[Entries provided — start]

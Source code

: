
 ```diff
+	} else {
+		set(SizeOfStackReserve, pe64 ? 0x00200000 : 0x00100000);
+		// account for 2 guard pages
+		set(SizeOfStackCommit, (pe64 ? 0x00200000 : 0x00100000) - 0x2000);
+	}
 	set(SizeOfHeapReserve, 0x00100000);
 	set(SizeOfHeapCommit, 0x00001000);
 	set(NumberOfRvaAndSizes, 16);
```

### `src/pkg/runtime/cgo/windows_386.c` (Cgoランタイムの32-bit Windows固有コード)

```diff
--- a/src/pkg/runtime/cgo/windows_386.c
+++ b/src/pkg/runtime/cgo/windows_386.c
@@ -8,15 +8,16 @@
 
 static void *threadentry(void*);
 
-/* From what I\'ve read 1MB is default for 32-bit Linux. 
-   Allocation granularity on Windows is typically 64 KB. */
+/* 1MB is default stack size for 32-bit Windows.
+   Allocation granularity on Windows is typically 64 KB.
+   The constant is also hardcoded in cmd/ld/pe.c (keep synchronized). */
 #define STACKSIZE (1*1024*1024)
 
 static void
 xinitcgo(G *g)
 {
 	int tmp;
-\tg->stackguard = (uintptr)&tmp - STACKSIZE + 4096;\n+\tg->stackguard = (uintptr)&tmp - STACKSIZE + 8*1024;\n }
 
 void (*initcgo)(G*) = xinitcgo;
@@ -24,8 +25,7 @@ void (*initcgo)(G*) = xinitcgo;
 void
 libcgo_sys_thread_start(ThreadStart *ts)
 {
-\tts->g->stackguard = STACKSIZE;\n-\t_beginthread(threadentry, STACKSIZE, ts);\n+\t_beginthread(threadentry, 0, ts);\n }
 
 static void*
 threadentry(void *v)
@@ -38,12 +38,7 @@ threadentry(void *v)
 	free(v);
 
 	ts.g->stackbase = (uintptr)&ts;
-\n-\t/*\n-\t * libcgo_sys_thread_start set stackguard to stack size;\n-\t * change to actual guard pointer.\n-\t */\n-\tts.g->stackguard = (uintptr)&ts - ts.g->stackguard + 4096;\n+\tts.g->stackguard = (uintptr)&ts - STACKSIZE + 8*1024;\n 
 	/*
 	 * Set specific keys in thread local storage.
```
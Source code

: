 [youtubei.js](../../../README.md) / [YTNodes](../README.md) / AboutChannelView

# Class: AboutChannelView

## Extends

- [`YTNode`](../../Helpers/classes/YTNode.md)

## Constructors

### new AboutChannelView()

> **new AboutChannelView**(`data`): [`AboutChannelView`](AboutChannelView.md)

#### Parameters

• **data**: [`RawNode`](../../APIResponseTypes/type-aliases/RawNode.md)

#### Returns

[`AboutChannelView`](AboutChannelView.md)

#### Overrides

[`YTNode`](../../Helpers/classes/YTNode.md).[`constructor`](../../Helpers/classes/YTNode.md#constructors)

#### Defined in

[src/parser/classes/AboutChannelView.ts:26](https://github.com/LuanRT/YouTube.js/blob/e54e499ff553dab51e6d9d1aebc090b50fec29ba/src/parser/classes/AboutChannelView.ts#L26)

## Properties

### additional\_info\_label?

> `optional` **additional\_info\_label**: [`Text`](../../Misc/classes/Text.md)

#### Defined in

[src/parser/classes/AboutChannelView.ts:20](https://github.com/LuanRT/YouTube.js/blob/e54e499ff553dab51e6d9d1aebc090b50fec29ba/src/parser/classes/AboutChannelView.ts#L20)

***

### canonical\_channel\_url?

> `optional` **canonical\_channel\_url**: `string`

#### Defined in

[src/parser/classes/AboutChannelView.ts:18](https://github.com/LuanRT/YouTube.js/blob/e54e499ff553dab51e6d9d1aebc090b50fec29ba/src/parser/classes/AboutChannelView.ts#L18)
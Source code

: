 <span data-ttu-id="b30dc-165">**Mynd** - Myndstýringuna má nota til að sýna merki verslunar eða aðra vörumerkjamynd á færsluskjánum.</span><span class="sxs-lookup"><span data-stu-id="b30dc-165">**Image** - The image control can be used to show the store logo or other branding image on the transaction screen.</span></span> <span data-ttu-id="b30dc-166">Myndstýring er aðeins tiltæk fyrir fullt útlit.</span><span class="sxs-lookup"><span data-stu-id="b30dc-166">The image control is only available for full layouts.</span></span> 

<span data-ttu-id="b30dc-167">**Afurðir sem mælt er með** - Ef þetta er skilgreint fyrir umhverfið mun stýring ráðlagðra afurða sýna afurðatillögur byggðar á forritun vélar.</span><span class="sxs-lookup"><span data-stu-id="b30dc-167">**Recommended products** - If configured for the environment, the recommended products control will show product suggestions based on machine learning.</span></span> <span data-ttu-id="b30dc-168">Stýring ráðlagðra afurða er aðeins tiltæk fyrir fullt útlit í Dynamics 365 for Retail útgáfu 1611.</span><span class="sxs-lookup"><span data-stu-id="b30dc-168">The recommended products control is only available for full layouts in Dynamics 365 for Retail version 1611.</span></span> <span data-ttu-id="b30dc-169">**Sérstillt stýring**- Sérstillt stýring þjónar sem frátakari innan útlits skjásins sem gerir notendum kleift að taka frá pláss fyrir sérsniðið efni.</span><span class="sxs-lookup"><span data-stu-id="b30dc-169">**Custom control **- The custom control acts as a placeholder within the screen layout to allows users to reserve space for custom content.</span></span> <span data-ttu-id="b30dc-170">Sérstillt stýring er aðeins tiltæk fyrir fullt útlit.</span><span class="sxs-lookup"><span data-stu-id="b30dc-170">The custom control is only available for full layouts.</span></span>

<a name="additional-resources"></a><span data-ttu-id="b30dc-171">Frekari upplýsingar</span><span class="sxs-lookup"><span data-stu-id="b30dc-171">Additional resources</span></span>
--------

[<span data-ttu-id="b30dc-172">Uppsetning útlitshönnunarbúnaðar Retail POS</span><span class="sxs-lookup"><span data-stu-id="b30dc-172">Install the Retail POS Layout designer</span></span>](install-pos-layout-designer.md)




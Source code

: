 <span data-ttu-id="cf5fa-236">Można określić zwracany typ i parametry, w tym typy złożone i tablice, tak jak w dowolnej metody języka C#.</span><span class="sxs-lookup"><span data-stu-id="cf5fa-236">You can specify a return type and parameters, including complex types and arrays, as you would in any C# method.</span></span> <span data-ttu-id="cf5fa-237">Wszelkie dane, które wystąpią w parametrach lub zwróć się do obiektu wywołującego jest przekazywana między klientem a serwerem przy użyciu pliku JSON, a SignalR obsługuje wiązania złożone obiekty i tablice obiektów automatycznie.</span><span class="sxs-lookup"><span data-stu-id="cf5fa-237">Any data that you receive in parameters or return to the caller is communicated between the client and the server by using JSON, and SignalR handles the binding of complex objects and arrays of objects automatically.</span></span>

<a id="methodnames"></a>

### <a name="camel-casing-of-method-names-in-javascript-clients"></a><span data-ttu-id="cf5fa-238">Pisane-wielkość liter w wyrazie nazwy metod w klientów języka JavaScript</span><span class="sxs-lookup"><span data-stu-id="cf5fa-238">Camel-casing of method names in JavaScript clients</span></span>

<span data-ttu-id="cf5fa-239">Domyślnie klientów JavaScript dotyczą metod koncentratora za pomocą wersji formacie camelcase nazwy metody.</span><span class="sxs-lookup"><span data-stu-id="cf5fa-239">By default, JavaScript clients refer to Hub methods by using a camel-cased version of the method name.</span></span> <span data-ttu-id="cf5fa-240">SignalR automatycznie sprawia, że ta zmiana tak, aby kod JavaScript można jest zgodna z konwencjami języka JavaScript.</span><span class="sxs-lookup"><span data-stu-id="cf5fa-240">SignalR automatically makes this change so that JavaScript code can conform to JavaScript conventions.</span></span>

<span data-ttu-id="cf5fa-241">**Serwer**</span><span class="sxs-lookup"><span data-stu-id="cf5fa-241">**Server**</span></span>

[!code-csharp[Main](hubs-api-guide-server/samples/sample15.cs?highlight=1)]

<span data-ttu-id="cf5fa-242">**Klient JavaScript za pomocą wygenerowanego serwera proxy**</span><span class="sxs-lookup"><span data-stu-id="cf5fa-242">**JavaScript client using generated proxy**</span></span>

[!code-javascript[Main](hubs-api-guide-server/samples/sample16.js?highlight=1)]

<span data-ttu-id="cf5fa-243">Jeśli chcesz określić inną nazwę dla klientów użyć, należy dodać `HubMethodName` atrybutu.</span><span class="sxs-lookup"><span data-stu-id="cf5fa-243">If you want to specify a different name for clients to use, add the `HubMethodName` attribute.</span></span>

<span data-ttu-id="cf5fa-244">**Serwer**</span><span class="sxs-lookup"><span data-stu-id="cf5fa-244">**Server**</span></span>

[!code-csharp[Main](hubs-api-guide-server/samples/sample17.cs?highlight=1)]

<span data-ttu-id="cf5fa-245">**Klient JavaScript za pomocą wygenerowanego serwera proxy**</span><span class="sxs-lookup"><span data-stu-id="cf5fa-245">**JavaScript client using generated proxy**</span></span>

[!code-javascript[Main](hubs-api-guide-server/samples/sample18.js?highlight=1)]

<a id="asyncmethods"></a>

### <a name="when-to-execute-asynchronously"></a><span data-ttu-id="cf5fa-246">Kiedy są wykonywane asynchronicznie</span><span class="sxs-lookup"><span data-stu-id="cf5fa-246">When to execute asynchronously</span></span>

[Entries provided — finish]

Task requirements — Pick each line holding the word "nazwy" out of the data and copy it.

Answer box —
### <a name="camel-casing-of-method-names-in-javascript-clients"></a><span data-ttu-id="cf5fa-238">Pisane-wielkość liter w wyrazie nazwy metod w klientów języka JavaScript</span><span class="sxs-lookup"><span data-stu-id="cf5fa-238">Camel-casing of method names in JavaScript clients</span></span>
<span data-ttu-id="cf5fa-239">Domyślnie klientów JavaScript dotyczą metod koncentratora za pomocą wersji formacie camelcase nazwy metody.</span><span class="sxs-lookup"><span data-stu-id="cf5fa-239">By default, JavaScript clients refer to Hub methods by using a camel-cased version of the method name.</span></span> <span data-ttu-id="cf5fa-240">SignalR automatycznie sprawia, że ta zmiana tak, aby kod JavaScript można jest zgodna z konwencjami języka JavaScript.</span><span class="sxs-lookup"><span data-stu-id="cf5fa-240">SignalR automatically makes this change so that JavaScript code can conform to JavaScript conventions.</span></span>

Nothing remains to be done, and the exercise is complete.